= Qaumi Jang =

Urdu newspaper

Qaumi Jang (قومی جنگ, 'People's War') was an Urdu language weekly newspaper published by the Communist Party of India from Bombay during World War II. It was founded in 1942 as the Urdu edition of People's War. Qaumi Jang was the central party organ in Urdu.

When Qaumi Jang was launched, a number of Muslim socialist writers moved to Bombay to work at the paper. Sajjad Zaheer, who had recently been released from jail, shifted to Bombay to become the editor of Qaumi Jang. Sibte Hassan was one of the Muslim intellectuals who came to Bombay to work as a Qaumi Jang staffer, serving as the assistant editor of the paper. Ashraf Ali Khan was a member of the Qaumi Jang staff. Saadat Hasan Manto was one of the writers for Qaumi Jang. Some of Manto's most notable short stories were published in Qaumi Jang, such as Kaali Shalwar, Dhuan and Bu.

Another Urdu poet, Kaifi Azmi arrived in Bombay in 1943 to begin writing for Qaumi Jang.

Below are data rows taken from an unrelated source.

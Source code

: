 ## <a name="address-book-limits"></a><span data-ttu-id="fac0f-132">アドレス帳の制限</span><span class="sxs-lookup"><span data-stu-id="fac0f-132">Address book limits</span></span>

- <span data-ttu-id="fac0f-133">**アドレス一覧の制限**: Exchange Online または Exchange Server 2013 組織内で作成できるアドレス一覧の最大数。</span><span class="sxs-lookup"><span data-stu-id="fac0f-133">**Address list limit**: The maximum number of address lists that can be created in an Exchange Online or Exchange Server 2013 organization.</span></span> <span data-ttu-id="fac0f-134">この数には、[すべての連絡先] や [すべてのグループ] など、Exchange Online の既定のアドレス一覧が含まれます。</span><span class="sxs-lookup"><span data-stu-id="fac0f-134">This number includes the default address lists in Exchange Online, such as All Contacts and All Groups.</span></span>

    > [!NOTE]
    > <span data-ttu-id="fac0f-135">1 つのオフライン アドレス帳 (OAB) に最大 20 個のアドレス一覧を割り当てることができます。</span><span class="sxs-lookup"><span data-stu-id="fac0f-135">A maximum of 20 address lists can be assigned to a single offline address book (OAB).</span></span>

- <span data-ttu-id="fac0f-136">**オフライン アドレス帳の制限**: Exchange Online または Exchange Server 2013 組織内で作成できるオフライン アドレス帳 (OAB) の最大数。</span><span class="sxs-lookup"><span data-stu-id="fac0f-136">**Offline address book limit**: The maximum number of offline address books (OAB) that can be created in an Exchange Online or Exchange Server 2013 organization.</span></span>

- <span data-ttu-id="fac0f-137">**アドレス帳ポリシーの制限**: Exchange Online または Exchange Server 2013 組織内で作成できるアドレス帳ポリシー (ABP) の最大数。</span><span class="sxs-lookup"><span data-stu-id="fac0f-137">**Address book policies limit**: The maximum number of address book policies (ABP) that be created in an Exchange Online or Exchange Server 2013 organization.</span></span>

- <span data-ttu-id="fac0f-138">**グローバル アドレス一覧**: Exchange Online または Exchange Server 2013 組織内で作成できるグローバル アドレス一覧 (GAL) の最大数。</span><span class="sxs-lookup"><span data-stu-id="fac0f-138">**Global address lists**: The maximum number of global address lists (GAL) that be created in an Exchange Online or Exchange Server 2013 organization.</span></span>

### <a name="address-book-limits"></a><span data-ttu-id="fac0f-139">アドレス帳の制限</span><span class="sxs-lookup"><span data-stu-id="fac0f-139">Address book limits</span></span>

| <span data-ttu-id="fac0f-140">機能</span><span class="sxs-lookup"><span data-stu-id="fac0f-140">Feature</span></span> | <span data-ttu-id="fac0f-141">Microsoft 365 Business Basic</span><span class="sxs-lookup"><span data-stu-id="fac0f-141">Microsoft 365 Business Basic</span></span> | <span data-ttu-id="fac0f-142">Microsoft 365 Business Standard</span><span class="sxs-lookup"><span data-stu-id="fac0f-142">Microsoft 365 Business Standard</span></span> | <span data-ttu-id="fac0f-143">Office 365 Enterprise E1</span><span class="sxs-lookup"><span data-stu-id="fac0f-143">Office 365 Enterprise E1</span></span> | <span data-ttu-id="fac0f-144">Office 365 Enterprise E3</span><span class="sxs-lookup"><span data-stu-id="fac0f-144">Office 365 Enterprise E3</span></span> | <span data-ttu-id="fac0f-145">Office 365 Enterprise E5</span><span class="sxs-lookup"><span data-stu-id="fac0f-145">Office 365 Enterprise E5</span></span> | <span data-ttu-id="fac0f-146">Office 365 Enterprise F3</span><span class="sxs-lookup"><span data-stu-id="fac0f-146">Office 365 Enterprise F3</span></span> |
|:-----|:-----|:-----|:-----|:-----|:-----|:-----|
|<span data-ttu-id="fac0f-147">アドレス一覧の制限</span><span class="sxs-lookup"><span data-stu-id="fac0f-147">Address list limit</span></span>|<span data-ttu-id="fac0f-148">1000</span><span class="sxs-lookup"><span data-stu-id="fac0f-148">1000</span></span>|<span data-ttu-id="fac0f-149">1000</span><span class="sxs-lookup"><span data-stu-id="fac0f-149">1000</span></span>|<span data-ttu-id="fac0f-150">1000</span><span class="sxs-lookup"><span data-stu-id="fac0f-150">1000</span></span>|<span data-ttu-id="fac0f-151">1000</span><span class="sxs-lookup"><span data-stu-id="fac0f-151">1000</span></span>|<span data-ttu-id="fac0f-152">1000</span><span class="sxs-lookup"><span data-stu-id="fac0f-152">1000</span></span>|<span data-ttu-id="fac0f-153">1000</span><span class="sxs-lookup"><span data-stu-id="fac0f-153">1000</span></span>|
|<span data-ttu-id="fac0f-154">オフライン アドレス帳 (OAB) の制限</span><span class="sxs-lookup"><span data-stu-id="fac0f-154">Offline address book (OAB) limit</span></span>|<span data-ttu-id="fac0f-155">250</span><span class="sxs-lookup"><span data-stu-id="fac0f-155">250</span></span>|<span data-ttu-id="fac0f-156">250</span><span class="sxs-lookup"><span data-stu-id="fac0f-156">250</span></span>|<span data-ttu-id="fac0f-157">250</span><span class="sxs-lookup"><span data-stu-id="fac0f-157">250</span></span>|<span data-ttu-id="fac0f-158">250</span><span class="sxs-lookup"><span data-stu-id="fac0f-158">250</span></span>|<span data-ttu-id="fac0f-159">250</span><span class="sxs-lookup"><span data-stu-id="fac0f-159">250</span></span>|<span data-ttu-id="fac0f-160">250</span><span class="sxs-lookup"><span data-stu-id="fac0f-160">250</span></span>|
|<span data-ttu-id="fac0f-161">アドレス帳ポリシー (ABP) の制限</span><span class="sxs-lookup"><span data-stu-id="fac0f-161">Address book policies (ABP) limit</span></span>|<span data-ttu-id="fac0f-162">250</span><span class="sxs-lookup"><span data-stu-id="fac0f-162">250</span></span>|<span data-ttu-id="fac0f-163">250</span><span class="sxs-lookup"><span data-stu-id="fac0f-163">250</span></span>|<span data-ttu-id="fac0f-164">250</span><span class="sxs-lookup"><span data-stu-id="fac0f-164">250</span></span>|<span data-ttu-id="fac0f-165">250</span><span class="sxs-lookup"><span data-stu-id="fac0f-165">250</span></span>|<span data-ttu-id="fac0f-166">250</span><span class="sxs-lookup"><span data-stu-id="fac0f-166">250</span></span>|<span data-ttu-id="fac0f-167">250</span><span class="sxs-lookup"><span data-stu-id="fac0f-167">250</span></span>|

The newspaper became known for covering the Bengal famine of 1943 through photographs by Sunil Janah and sketches by Chittaprosad.

On 26 May 1945, the Government of the United Provinces issued a ban the sale and distribution of People's War, Qaumi Jang and Lok Yudh under the Defence of India Rules, citing that the newspapers had published to many biased reports.

After the end of World War II, Qaumi Jang ceased publication in November 1945, transitioning to People’s Age Naya Zamana ('New Age') as the new Urdu language central party organ. After 1945, the CPI had to navigate the consequences of its "People's War" policy, which had alienated it from the mainstream Indian National Congress and the mainstream national movement, as the CPI had opposed the 1942 Quit India Movement and supported the British war effort after Soviet Union was under attack.